Mosaic Company's quarterly profits dropped 4 percent over a year ago, as the big fertilizer maker faced falling prices for both its potash and phosphate-based products. And those depressed prices don't appear to be receding soon.
In fact, the company said Tuesday it will cut back potash production somewhat. With the murky near-term outlook, Mosaic's stock fell $2.01, or 3.6 percent, closing at $54.12.
Plymouth-based Mosaic, one of the world's largest fertilizer makers, Tuesday posted fiscal fourth-quarter earnings of $486 million or $1.14 per share, down from $507 billion or $1.19 a year earlier. Mosaic's profits were in line with the average forecast of analysts polled by Thomson Reuters.
Mosaic's sales of $2.7 billion also squared with analysts' forecasts, but were down from $2.8 billion a year earlier.
Mosaic runs large mines, particularly in Saskatchewan and Florida, that respectively extract potash and phosphate and process it into potassium-based and phosphorus-based fertilizer. Potash fertilizer prices were down 19 percent during the quarter over a year ago; phosphate prices fell 2 percent.
Mosaic CEO Jim Prokopanko said he expects the current price weakness to moderate over time as demand growth absorbs additional supply. Still, "we do not expect a significant recovery in potash and phosphate prices in the near term," Prokopanko told stock analysts in a conference call.
Analysts expected declining prices during the quarter, but perhaps not as negative an outlook.

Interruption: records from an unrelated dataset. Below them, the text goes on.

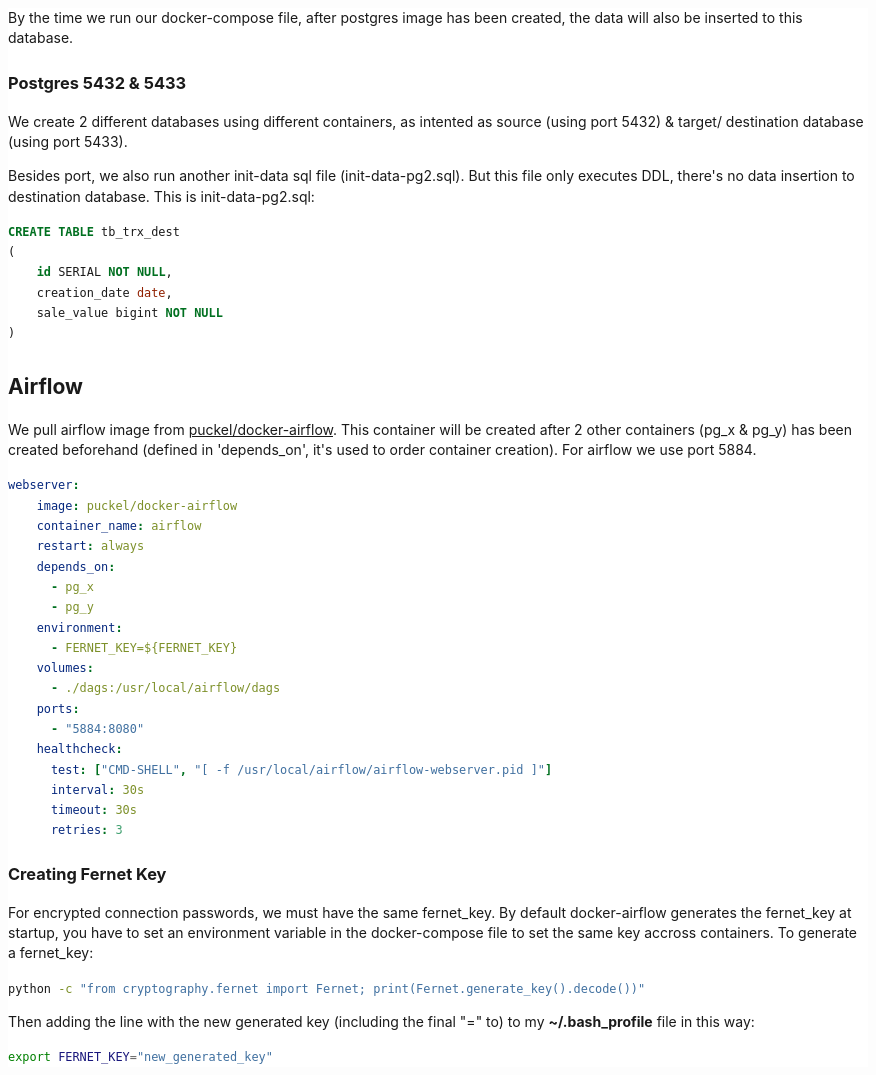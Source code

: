 By the time we run our docker-compose file, after postgres image has been created, the data will also be inserted to this database.

### Postgres 5432 & 5433
We create 2 different databases using different containers, as intented as source (using port 5432) & target/ destination database (using port 5433).

Besides port, we also run another init-data sql file (init-data-pg2.sql). But this file only executes DDL, there's no data insertion to destination database. This is init-data-pg2.sql:
```sql
CREATE TABLE tb_trx_dest
(
    id SERIAL NOT NULL,
    creation_date date,
    sale_value bigint NOT NULL
)
```

## Airflow
We pull airflow image from [puckel/docker-airflow](https://hub.docker.com/r/puckel/docker-airflow/). This container will be created after 2 other containers (pg_x & pg_y) has been created beforehand (defined in 'depends_on', it's used to order container creation). For airflow we use port 5884.
```yml
webserver:
    image: puckel/docker-airflow 
    container_name: airflow
    restart: always
    depends_on:
      - pg_x
      - pg_y
    environment:
      - FERNET_KEY=${FERNET_KEY}
    volumes:
      - ./dags:/usr/local/airflow/dags
    ports:
      - "5884:8080"
    healthcheck:
      test: ["CMD-SHELL", "[ -f /usr/local/airflow/airflow-webserver.pid ]"]
      interval: 30s
      timeout: 30s
      retries: 3
```

### Creating Fernet Key
For encrypted connection passwords, we must have the same fernet_key. By default docker-airflow generates the fernet_key at startup, you have to set an environment variable in the docker-compose file to set the same key accross containers. To generate a fernet_key:
```sh
python -c "from cryptography.fernet import Fernet; print(Fernet.generate_key().decode())"
```
Then adding the line with the new generated key (including the final "=" to) to my **~/.bash_profile** file in this way: 
```sh
export FERNET_KEY="new_generated_key"
``` 
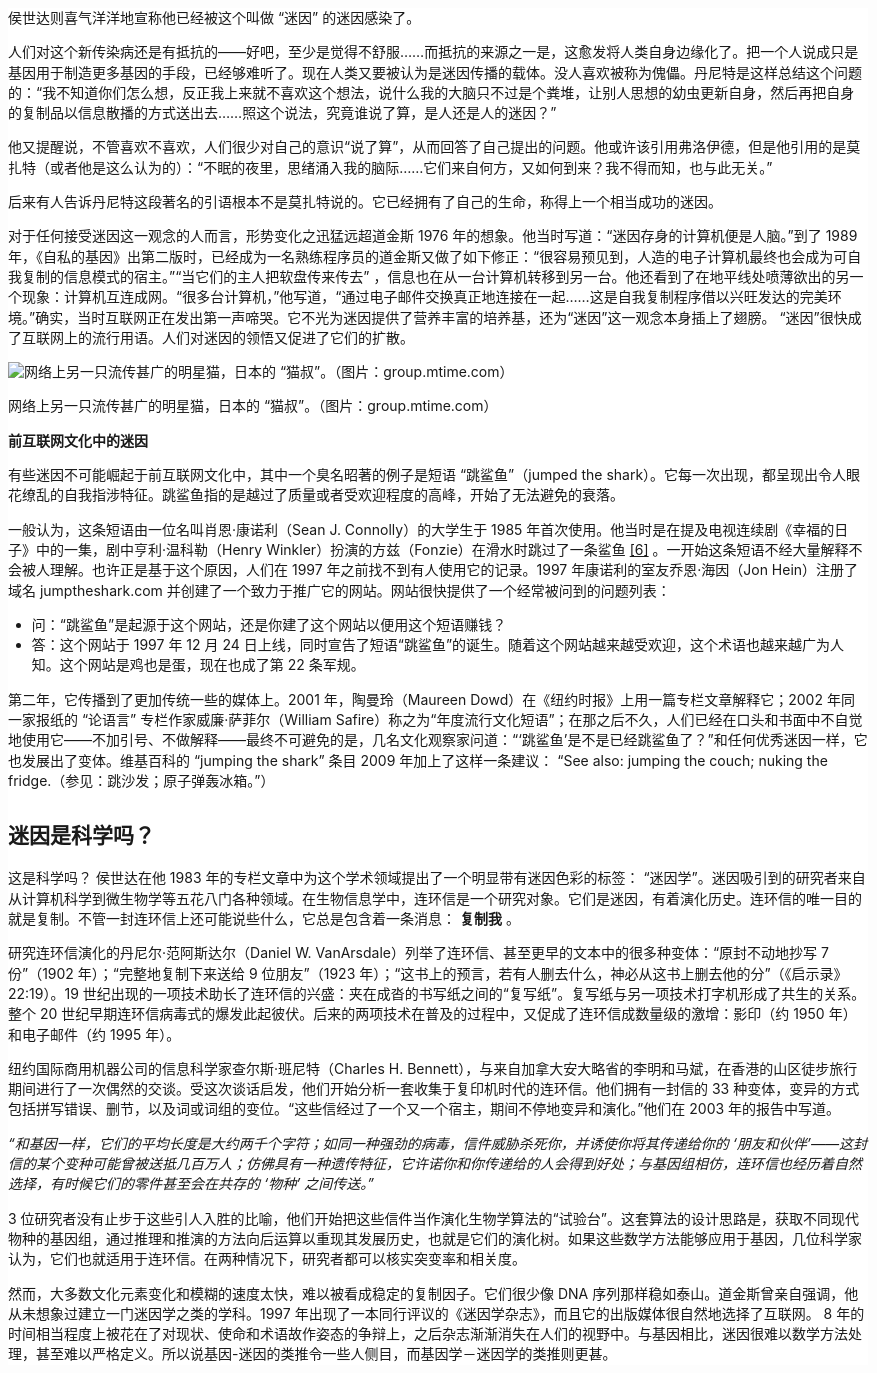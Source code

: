 侯世达则喜气洋洋地宣称他已经被这个叫做 “迷因” 的迷因感染了。

人们对这个新传染病还是有抵抗的——好吧，至少是觉得不舒服……而抵抗的来源之一是，这愈发将人类自身边缘化了。把一个人说成只是基因用于制造更多基因的手段，已经够难听了。现在人类又要被认为是迷因传播的载体。没人喜欢被称为傀儡。丹尼特是这样总结这个问题的：“我不知道你们怎么想，反正我上来就不喜欢这个想法，说什么我的大脑只不过是个粪堆，让别人思想的幼虫更新自身，然后再把自身的复制品以信息散播的方式送出去……照这个说法，究竟谁说了算，是人还是人的迷因？”

他又提醒说，不管喜欢不喜欢，人们很少对自己的意识“说了算”，从而回答了自己提出的问题。他或许该引用弗洛伊德，但是他引用的是莫扎特（或者他是这么认为的）：“不眠的夜里，思绪涌入我的脑际……它们来自何方，又如何到来？我不得而知，也与此无关。”

后来有人告诉丹尼特这段著名的引语根本不是莫扎特说的。它已经拥有了自己的生命，称得上一个相当成功的迷因。

对于任何接受迷因这一观念的人而言，形势变化之迅猛远超道金斯 1976 年的想象。他当时写道：“迷因存身的计算机便是人脑。”到了 1989 年，《自私的基因》出第二版时，已经成为一名熟练程序员的道金斯又做了如下修正：“很容易预见到，人造的电子计算机最终也会成为可自我复制的信息模式的宿主。”“当它们的主人把软盘传来传去” ，信息也在从一台计算机转移到另一台。他还看到了在地平线处喷薄欲出的另一个现象：计算机互连成网。“很多台计算机，”他写道，“通过电子邮件交换真正地连接在一起……这是自我复制程序借以兴旺发达的完美环境。”确实，当时互联网正在发出第一声啼哭。它不光为迷因提供了营养丰富的培养基，还为“迷因”这一观念本身插上了翅膀。 “迷因”很快成了互联网上的流行用语。人们对迷因的领悟又促进了它们的扩散。

![网络上另一只流传甚广的明星猫，日本的 “猫叔”。（图片：group.mtime.com）](https://3-im.guokr.com/gkimage/oy/2w/67/oy2w67.png)

网络上另一只流传甚广的明星猫，日本的 “猫叔”。（图片：group.mtime.com）

**前互联网文化中的迷因**

有些迷因不可能崛起于前互联网文化中，其中一个臭名昭著的例子是短语 “跳鲨鱼”（jumped the shark）。它每一次出现，都呈现出令人眼花缭乱的自我指涉特征。跳鲨鱼指的是越过了质量或者受欢迎程度的高峰，开始了无法避免的衰落。

一般认为，这条短语由一位名叫肖恩·康诺利（Sean J. Connolly）的大学生于 1985 年首次使用。他当时是在提及电视连续剧《幸福的日子》中的一集，剧中亨利·温科勒（Henry Winkler）扮演的方兹（Fonzie）在滑水时跳过了一条鲨鱼 [\[6\]](https://www.guokr.com/article/257684/#id19) 。一开始这条短语不经大量解释不会被人理解。也许正是基于这个原因，人们在 1997 年之前找不到有人使用它的记录。1997 年康诺利的室友乔恩·海因（Jon Hein）注册了域名 jumptheshark.com 并创建了一个致力于推广它的网站。网站很快提供了一个经常被问到的问题列表：

*   问：“跳鲨鱼”是起源于这个网站，还是你建了这个网站以便用这个短语赚钱？
*   答：这个网站于 1997 年 12 月 24 日上线，同时宣告了短语“跳鲨鱼”的诞生。随着这个网站越来越受欢迎，这个术语也越来越广为人知。这个网站是鸡也是蛋，现在也成了第 22 条军规。

第二年，它传播到了更加传统一些的媒体上。2001 年，陶曼玲（Maureen Dowd）在《纽约时报》上用一篇专栏文章解释它；2002 年同一家报纸的 “论语言” 专栏作家威廉·萨菲尔（William Safire）称之为“年度流行文化短语”；在那之后不久，人们已经在口头和书面中不自觉地使用它——不加引号、不做解释——最终不可避免的是，几名文化观察家问道：“‘跳鲨鱼’是不是已经跳鲨鱼了？”和任何优秀迷因一样，它也发展出了变体。维基百科的 “jumping the shark” 条目 2009 年加上了这样一条建议： “See also: jumping the couch; nuking the fridge.（参见：跳沙发；原子弹轰冰箱。”）

迷因是科学吗？
-------

这是科学吗？ 侯世达在他 1983 年的专栏文章中为这个学术领域提出了一个明显带有迷因色彩的标签： “迷因学”。迷因吸引到的研究者来自从计算机科学到微生物学等五花八门各种领域。在生物信息学中，连环信是一个研究对象。它们是迷因，有着演化历史。连环信的唯一目的就是复制。不管一封连环信上还可能说些什么，它总是包含着一条消息： **复制我** 。

研究连环信演化的丹尼尔·范阿斯达尔（Daniel W. VanArsdale）列举了连环信、甚至更早的文本中的很多种变体：“原封不动地抄写 7 份”（1902 年）；“完整地复制下来送给 9 位朋友”（1923 年）；“这书上的预言，若有人删去什么，神必从这书上删去他的分”（《启示录》22:19）。19 世纪出现的一项技术助长了连环信的兴盛：夹在成沓的书写纸之间的“复写纸”。复写纸与另一项技术打字机形成了共生的关系。整个 20 世纪早期连环信病毒式的爆发此起彼伏。后来的两项技术在普及的过程中，又促成了连环信成数量级的激增：影印（约 1950 年）和电子邮件（约 1995 年）。

纽约国际商用机器公司的信息科学家查尔斯·班尼特（Charles H. Bennett），与来自加拿大安大略省的李明和马斌，在香港的山区徒步旅行期间进行了一次偶然的交谈。受这次谈话启发，他们开始分析一套收集于复印机时代的连环信。他们拥有一封信的 33 种变体，变异的方式包括拼写错误、删节，以及词或词组的变位。“这些信经过了一个又一个宿主，期间不停地变异和演化。”他们在 2003 年的报告中写道。

_“和基因一样，它们的平均长度是大约两千个字符；如同一种强劲的病毒，信件威胁杀死你，并诱使你将其传递给你的 ‘朋友和伙伴’——这封信的某个变种可能曾被送抵几百万人；仿佛具有一种遗传特征，它许诺你和你传递给的人会得到好处；与基因组相仿，连环信也经历着自然选择，有时候它们的零件甚至会在共存的 ‘物种’ 之间传送。”_

3 位研究者没有止步于这些引人入胜的比喻，他们开始把这些信件当作演化生物学算法的“试验台”。这套算法的设计思路是，获取不同现代物种的基因组，通过推理和推演的方法向后运算以重现其发展历史，也就是它们的演化树。如果这些数学方法能够应用于基因，几位科学家认为，它们也就适用于连环信。在两种情况下，研究者都可以核实突变率和相关度。

然而，大多数文化元素变化和模糊的速度太快，难以被看成稳定的复制因子。它们很少像 DNA 序列那样稳如泰山。道金斯曾亲自强调，他从未想象过建立一门迷因学之类的学科。1997 年出现了一本同行评议的《迷因学杂志》，而且它的出版媒体很自然地选择了互联网。 8 年的时间相当程度上被花在了对现状、使命和术语故作姿态的争辩上，之后杂志渐渐消失在人们的视野中。与基因相比，迷因很难以数学方法处理，甚至难以严格定义。所以说基因-迷因的类推令一些人侧目，而基因学－迷因学的类推则更甚。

"It's a little more than some were looking for," said Ken Perkins, a stock analyst at Morningstar Inc.
With the softer conditions, Mosaic will dial back the operating rate of its potash mines this summer to 75 percent of capacity, down from 95 percent during the most recent quarter. Part of that is due to scheduled maintenance, but also from curtailing production at one Saskatchewan mine. Further cuts might be made if merited, the company said.
Prokopanko told analysts that potash and phosphate prices were "lackluster for two market-driven reasons."
India, one of the world's largest potash markets, continues to use significantly less of the stuff than in recent history. "India will come back; we're just not sure when," he said.
Also, additional fertilizer supply is expected to come into the market because of several new projects around the globe.